西洋医学治療と併せて

 不妊治療は、その技術において、めざましく進歩してきています。その技術の恩恵に与れることはすばらしいことですが、同時に、成功させるためにはしっかりした身体というものも必要になってきます。身体の大元の体力アップという面で、中国漢方はそのよさを発揮します。

 例えば、例をあげますと、排卵誘発剤で排卵がうまくいっても、卵子そのものの質がよくなかったり、頸管粘液が少ないと、妊娠まで至りません。漢方薬の服用により、卵子の質を高める・頸管粘液を増やすなどの効果が期待でき、排卵誘発の治療をより効果的にすることが可能です。また、体外受精や顕微授精などの際にも、女性側の身体の問題として、よい卵子ができることや、子宮内膜が充分温かく厚くなることが大切で、これにも漢方は効果が期待できます。

 実際には、よい血液を増やし、卵巣機能やホルモンの働きを助ける「補血薬」というものや、やはりホルモンに働きかける「補腎薬」が中心に活用されます。「紫河車」というのもよく利用されるお薬です。また、プロラクチン値に問題がある方は、「炒麦芽」なども活用します。これらは、西洋医学の治療と併用して、問題なく服用することができます。

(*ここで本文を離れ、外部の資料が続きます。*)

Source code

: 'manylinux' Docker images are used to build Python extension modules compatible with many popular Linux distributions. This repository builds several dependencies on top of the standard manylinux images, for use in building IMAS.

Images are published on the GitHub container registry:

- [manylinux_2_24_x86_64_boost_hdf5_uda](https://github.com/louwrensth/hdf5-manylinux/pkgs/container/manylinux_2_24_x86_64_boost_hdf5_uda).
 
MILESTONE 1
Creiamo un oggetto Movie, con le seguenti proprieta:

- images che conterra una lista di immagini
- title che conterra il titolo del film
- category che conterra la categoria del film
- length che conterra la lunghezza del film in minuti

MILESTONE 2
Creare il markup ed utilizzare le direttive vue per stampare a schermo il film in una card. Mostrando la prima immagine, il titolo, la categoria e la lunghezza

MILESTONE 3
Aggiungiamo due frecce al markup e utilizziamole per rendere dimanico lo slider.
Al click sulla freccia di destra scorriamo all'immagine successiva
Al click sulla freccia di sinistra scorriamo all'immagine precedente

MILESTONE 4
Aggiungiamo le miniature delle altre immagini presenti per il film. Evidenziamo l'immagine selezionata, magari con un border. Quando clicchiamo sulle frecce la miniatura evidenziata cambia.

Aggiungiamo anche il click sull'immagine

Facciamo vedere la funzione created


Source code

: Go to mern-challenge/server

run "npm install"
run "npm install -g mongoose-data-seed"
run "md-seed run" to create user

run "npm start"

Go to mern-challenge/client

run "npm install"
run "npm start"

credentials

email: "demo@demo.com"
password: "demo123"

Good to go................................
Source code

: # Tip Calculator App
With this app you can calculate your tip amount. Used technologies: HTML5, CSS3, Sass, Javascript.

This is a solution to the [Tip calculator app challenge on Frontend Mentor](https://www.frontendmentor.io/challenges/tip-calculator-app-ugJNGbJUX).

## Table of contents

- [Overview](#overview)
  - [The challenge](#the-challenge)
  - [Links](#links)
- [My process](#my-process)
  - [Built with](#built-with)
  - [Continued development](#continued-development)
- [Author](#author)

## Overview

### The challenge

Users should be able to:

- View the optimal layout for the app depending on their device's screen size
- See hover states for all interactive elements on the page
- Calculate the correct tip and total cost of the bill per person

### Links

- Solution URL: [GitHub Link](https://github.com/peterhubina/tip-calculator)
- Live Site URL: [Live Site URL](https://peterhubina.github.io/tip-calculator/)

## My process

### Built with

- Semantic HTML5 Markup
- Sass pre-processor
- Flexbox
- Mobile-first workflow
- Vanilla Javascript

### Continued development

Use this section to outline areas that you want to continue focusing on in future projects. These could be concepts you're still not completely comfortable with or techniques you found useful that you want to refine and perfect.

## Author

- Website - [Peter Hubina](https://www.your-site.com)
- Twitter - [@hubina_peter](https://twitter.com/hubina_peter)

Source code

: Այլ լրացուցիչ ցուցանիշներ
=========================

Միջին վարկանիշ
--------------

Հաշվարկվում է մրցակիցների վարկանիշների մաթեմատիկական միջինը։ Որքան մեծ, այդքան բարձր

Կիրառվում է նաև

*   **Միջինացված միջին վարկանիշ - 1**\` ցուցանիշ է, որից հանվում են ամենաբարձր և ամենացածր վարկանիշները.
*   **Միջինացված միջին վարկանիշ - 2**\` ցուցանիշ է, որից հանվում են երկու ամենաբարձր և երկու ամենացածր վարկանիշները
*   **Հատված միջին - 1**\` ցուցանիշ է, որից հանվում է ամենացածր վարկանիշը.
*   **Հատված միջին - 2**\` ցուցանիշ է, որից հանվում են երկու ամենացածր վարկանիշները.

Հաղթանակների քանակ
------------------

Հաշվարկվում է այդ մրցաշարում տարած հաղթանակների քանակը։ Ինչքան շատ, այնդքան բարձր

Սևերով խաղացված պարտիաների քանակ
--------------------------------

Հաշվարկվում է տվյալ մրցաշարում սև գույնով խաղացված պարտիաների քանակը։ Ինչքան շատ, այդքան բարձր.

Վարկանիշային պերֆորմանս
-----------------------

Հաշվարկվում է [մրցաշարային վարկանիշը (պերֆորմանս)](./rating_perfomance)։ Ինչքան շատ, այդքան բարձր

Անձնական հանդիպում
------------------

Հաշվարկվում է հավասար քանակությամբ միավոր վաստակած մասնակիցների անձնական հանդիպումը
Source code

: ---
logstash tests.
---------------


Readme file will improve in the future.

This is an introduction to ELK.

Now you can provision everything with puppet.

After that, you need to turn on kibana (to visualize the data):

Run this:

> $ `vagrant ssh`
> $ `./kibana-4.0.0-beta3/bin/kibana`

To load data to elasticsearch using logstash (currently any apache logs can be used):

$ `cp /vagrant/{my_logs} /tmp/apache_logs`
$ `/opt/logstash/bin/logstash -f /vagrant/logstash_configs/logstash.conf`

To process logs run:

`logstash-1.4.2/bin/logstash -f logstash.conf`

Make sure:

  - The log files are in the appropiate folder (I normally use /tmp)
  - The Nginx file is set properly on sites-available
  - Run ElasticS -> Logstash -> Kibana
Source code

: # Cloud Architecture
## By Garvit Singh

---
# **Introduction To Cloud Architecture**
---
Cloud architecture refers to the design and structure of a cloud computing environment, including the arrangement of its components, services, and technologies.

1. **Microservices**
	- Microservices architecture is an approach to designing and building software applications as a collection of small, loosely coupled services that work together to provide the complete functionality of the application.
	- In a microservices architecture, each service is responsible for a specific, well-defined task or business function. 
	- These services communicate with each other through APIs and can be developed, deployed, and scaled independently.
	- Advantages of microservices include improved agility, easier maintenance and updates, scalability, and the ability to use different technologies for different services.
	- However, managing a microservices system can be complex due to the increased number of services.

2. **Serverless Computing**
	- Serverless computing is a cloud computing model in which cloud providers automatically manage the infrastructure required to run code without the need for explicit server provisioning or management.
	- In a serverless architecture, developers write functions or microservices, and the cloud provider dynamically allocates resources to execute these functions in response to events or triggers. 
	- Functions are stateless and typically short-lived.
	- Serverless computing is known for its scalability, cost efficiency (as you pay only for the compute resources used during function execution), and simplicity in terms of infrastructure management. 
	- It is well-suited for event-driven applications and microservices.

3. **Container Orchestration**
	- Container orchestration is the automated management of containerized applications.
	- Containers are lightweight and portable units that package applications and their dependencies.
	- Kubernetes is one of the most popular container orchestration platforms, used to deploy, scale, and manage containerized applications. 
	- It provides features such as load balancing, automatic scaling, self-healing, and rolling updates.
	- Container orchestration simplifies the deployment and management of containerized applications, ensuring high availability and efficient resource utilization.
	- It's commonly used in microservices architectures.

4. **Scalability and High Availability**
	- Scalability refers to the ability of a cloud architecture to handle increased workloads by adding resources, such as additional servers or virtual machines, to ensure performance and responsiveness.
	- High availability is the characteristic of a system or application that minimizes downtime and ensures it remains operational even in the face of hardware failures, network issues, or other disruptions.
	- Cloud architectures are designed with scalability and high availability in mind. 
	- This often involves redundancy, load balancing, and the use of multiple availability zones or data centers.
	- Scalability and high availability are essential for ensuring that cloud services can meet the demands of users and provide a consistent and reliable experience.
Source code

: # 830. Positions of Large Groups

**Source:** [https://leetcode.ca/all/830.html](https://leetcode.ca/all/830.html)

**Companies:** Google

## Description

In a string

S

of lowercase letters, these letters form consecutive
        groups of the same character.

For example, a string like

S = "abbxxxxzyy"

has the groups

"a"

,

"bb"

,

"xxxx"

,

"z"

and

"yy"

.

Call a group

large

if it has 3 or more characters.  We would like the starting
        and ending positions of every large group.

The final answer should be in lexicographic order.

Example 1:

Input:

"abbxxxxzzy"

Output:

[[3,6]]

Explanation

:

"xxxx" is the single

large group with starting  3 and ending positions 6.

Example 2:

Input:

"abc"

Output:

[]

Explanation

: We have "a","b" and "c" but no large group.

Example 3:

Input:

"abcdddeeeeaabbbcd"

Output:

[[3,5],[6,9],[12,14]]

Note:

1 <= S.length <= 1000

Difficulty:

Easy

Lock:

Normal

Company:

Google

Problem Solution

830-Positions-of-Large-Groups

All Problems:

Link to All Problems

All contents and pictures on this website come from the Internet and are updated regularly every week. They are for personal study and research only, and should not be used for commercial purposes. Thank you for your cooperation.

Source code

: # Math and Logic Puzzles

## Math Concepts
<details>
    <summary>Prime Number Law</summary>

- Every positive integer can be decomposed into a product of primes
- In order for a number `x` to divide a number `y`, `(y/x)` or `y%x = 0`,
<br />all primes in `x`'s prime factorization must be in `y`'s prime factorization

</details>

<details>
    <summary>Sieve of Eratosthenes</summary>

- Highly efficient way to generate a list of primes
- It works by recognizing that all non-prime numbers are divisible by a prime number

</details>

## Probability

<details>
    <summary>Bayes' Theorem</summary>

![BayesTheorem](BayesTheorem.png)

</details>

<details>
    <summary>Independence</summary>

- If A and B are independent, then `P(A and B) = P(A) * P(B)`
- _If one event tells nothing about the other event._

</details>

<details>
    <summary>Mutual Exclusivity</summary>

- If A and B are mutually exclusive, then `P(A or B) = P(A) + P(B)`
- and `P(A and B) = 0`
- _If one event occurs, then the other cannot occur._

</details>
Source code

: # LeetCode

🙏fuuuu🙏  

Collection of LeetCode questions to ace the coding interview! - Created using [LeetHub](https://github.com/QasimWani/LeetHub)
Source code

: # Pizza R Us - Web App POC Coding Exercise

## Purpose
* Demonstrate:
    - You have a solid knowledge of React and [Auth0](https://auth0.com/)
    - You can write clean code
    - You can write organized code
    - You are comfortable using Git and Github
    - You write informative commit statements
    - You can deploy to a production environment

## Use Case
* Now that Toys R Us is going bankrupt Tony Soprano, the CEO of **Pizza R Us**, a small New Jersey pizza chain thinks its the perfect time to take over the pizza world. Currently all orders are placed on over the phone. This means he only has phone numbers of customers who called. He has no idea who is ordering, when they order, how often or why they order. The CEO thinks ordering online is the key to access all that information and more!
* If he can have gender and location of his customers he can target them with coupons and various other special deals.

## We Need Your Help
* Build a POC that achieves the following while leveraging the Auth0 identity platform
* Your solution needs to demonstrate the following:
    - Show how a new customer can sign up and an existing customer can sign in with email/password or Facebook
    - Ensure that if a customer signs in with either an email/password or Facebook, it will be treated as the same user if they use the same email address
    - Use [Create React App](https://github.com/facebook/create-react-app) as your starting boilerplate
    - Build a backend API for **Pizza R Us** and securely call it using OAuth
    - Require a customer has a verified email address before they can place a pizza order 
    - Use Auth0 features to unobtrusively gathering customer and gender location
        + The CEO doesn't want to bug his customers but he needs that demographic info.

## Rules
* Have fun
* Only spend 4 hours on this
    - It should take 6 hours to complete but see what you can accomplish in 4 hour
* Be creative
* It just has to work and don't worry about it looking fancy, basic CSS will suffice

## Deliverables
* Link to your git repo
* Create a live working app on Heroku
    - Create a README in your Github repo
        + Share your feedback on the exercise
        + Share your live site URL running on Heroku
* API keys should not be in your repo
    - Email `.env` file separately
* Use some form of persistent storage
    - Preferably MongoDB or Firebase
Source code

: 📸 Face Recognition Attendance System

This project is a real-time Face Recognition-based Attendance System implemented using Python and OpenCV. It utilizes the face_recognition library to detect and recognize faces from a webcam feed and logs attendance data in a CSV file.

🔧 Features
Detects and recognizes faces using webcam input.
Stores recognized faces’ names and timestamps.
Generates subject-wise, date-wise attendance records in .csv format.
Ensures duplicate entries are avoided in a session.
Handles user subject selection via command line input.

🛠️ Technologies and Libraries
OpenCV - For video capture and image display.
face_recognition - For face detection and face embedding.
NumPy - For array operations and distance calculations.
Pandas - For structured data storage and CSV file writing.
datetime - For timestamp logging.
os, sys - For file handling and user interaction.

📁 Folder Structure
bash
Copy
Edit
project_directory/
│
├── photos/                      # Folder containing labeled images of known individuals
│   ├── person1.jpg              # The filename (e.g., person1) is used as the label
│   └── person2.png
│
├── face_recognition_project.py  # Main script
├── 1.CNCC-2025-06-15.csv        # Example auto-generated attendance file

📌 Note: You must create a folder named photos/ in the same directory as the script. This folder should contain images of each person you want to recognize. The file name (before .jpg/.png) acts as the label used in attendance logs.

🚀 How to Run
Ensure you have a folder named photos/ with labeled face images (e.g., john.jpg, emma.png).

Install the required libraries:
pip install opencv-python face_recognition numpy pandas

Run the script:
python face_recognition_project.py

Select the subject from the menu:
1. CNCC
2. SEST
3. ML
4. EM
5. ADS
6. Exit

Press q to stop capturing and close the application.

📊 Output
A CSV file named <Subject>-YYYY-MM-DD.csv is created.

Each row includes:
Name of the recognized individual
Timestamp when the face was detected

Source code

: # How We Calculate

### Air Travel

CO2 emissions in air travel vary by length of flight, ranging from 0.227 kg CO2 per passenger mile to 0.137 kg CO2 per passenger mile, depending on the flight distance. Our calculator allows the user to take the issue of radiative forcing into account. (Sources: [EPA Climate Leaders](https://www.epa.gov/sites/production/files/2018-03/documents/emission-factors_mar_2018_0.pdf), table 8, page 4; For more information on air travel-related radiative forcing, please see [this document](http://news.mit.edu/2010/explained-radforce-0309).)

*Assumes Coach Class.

 このような方法で、年齢的・体力的に心配がある方も、中国漢方を活用することによって、より妊娠の確率が高くなると考えています。とり入れ方は、1人1人の身体の状態によって変わってくると思いますが、うまく西洋医学・東洋医学とドッキングさせて、元気なお子さんを授かる方が増えれば、中医学に携わるものとしてもとてもうれしいことです。